* **Task details**: Write out all the data again, exactly as it stands.

** Given data follows **

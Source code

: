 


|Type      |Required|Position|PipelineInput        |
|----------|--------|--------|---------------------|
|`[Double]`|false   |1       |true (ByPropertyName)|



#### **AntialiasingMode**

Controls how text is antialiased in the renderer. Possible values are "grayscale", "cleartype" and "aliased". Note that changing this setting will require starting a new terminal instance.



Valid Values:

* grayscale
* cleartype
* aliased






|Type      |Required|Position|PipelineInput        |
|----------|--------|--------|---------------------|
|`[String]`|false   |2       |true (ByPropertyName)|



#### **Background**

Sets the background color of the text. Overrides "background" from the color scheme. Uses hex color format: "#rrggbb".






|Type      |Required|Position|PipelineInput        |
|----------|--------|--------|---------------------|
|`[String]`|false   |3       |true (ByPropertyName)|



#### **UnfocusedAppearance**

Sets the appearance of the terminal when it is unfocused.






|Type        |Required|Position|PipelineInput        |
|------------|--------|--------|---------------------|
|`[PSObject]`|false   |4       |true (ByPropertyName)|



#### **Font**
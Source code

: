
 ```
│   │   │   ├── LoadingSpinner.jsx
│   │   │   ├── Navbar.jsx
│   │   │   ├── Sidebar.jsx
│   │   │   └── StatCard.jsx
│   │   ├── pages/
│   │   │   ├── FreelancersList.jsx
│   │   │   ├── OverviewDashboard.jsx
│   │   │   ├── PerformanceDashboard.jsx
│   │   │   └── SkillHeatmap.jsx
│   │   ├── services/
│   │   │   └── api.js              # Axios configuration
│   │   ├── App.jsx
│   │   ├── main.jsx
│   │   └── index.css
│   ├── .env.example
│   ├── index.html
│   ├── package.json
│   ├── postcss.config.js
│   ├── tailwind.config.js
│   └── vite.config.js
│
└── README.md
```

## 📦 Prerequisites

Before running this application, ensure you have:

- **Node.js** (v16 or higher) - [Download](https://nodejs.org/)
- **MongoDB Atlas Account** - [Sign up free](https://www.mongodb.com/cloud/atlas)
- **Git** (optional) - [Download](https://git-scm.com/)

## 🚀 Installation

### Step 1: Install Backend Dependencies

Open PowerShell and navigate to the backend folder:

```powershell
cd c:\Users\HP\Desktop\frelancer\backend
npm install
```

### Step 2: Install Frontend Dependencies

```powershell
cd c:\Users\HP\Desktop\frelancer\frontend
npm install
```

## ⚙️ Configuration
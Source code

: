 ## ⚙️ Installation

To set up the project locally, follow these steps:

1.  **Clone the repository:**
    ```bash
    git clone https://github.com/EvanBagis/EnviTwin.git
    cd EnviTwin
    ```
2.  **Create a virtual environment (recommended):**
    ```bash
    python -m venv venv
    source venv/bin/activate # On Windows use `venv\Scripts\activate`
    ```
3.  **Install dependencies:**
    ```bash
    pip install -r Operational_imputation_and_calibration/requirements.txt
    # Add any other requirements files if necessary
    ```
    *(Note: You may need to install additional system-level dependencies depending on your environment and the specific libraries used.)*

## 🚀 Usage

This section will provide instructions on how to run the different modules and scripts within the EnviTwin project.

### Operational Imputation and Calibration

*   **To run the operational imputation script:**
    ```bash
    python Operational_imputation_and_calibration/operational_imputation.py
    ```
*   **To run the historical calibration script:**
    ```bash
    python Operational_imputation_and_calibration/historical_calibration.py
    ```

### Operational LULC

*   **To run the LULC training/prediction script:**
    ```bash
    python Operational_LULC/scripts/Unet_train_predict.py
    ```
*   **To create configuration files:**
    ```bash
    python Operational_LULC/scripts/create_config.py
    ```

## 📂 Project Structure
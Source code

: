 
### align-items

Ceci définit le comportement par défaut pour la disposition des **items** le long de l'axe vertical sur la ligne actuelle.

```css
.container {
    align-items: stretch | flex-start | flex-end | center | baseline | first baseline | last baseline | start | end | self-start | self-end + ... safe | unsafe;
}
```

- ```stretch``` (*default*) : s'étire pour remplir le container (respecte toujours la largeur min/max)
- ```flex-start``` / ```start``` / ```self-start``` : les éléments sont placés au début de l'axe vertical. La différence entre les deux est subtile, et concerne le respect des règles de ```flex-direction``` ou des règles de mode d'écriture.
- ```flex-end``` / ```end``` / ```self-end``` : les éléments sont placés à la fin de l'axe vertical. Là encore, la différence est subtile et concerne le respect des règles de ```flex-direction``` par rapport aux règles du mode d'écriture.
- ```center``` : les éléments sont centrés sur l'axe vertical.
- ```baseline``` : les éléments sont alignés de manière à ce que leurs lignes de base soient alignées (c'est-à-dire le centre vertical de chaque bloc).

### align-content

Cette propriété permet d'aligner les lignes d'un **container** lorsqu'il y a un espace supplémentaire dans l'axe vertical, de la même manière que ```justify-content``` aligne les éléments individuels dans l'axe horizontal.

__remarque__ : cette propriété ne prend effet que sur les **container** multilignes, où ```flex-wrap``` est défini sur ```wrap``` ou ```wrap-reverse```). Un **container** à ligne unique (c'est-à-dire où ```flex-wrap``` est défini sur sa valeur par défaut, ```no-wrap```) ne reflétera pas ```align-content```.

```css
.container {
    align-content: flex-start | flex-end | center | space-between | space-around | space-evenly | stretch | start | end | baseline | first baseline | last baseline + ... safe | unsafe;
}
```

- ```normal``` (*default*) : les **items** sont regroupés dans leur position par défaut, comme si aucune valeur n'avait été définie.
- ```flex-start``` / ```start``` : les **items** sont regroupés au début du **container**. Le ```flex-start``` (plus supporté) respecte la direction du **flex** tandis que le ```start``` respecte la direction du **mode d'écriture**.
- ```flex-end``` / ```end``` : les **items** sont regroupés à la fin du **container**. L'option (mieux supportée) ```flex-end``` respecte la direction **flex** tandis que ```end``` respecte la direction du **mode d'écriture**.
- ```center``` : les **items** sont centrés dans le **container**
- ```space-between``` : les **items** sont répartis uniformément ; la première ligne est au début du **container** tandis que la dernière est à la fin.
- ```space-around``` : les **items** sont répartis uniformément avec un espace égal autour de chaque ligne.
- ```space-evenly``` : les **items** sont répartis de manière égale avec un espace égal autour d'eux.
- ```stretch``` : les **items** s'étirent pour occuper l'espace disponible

** End of Given data **

* **Solution below**:
Source code

: 


|Type      |Required|Position|PipelineInput        |
|----------|--------|--------|---------------------|
|`[Double]`|false   |1       |true (ByPropertyName)|



#### **AntialiasingMode**

Controls how text is antialiased in the renderer. Possible values are "grayscale", "cleartype" and "aliased". Note that changing this setting will require starting a new terminal instance.



Valid Values:

* grayscale
* cleartype
* aliased






|Type      |Required|Position|PipelineInput        |
|----------|--------|--------|---------------------|
|`[String]`|false   |2       |true (ByPropertyName)|



#### **Background**

Sets the background color of the text. Overrides "background" from the color scheme. Uses hex color format: "#rrggbb".






|Type      |Required|Position|PipelineInput        |
|----------|--------|--------|---------------------|
|`[String]`|false   |3       |true (ByPropertyName)|



#### **UnfocusedAppearance**

Sets the appearance of the terminal when it is unfocused.






|Type        |Required|Position|PipelineInput        |
|------------|--------|--------|---------------------|
|`[PSObject]`|false   |4       |true (ByPropertyName)|



#### **Font**
Source code

:
 ```
│   │   │   ├── LoadingSpinner.jsx
│   │   │   ├── Navbar.jsx
│   │   │   ├── Sidebar.jsx
│   │   │   └── StatCard.jsx
│   │   ├── pages/
│   │   │   ├── FreelancersList.jsx
│   │   │   ├── OverviewDashboard.jsx
│   │   │   ├── PerformanceDashboard.jsx
│   │   │   └── SkillHeatmap.jsx
│   │   ├── services/
│   │   │   └── api.js              # Axios configuration
│   │   ├── App.jsx
│   │   ├── main.jsx
│   │   └── index.css
│   ├── .env.example
│   ├── index.html
│   ├── package.json
│   ├── postcss.config.js
│   ├── tailwind.config.js
│   └── vite.config.js
│
└── README.md
```

## 📦 Prerequisites

Before running this application, ensure you have:

- **Node.js** (v16 or higher) - [Download](https://nodejs.org/)
- **MongoDB Atlas Account** - [Sign up free](https://www.mongodb.com/cloud/atlas)
- **Git** (optional) - [Download](https://git-scm.com/)

## 🚀 Installation

### Step 1: Install Backend Dependencies

Open PowerShell and navigate to the backend folder:

```powershell
cd c:\Users\HP\Desktop\frelancer\backend
npm install
```

### Step 2: Install Frontend Dependencies

```powershell
cd c:\Users\HP\Desktop\frelancer\frontend
npm install
```

## ⚙️ Configuration
Source code

: ## ⚙️ Installation

To set up the project locally, follow these steps:

1.  **Clone the repository:**
    ```bash
    git clone https://github.com/EvanBagis/EnviTwin.git
    cd EnviTwin
    ```
2.  **Create a virtual environment (recommended):**
    ```bash
    python -m venv venv
    source venv/bin/activate # On Windows use `venv\Scripts\activate`
    ```
3.  **Install dependencies:**
    ```bash
    pip install -r Operational_imputation_and_calibration/requirements.txt
    # Add any other requirements files if necessary
    ```
    *(Note: You may need to install additional system-level dependencies depending on your environment and the specific libraries used.)*

## 🚀 Usage

This section will provide instructions on how to run the different modules and scripts within the EnviTwin project.

### Operational Imputation and Calibration

*   **To run the operational imputation script:**
    ```bash
    python Operational_imputation_and_calibration/operational_imputation.py
    ```
*   **To run the historical calibration script:**
    ```bash
    python Operational_imputation_and_calibration/historical_calibration.py
    ```

### Operational LULC

*   **To run the LULC training/prediction script:**
    ```bash
    python Operational_LULC/scripts/Unet_train_predict.py
    ```
*   **To create configuration files:**
    ```bash
    python Operational_LULC/scripts/create_config.py
    ```

## 📂 Project Structure
Source code

: 
### align-items

Ceci définit le comportement par défaut pour la disposition des **items** le long de l'axe vertical sur la ligne actuelle.

```css
.container {
    align-items: stretch | flex-start | flex-end | center | baseline | first baseline | last baseline | start | end | self-start | self-end + ... safe | unsafe;
}
```

- ```stretch``` (*default*) : s'étire pour remplir le container (respecte toujours la largeur min/max)
- ```flex-start``` / ```start``` / ```self-start``` : les éléments sont placés au début de l'axe vertical. La différence entre les deux est subtile, et concerne le respect des règles de ```flex-direction``` ou des règles de mode d'écriture.
- ```flex-end``` / ```end``` / ```self-end``` : les éléments sont placés à la fin de l'axe vertical. Là encore, la différence est subtile et concerne le respect des règles de ```flex-direction``` par rapport aux règles du mode d'écriture.
- ```center``` : les éléments sont centrés sur l'axe vertical.
- ```baseline``` : les éléments sont alignés de manière à ce que leurs lignes de base soient alignées (c'est-à-dire le centre vertical de chaque bloc).

### align-content

Cette propriété permet d'aligner les lignes d'un **container** lorsqu'il y a un espace supplémentaire dans l'axe vertical, de la même manière que ```justify-content``` aligne les éléments individuels dans l'axe horizontal.

__remarque__ : cette propriété ne prend effet que sur les **container** multilignes, où ```flex-wrap``` est défini sur ```wrap``` ou ```wrap-reverse```). Un **container** à ligne unique (c'est-à-dire où ```flex-wrap``` est défini sur sa valeur par défaut, ```no-wrap```) ne reflétera pas ```align-content```.

```css
.container {
    align-content: flex-start | flex-end | center | space-between | space-around | space-evenly | stretch | start | end | baseline | first baseline | last baseline + ... safe | unsafe;
}
```

- ```normal``` (*default*) : les **items** sont regroupés dans leur position par défaut, comme si aucune valeur n'avait été définie.
- ```flex-start``` / ```start``` : les **items** sont regroupés au début du **container**. Le ```flex-start``` (plus supporté) respecte la direction du **flex** tandis que le ```start``` respecte la direction du **mode d'écriture**.
- ```flex-end``` / ```end``` : les **items** sont regroupés à la fin du **container**. L'option (mieux supportée) ```flex-end``` respecte la direction **flex** tandis que ```end``` respecte la direction du **mode d'écriture**.
- ```center``` : les **items** sont centrés dans le **container**
- ```space-between``` : les **items** sont répartis uniformément ; la première ligne est au début du **container** tandis que la dernière est à la fin.
- ```space-around``` : les **items** sont répartis uniformément avec un espace égal autour de chaque ligne.
- ```space-evenly``` : les **items** sont répartis de manière égale avec un espace égal autour d'eux.
- ```stretch``` : les **items** s'étirent pour occuper l'espace disponible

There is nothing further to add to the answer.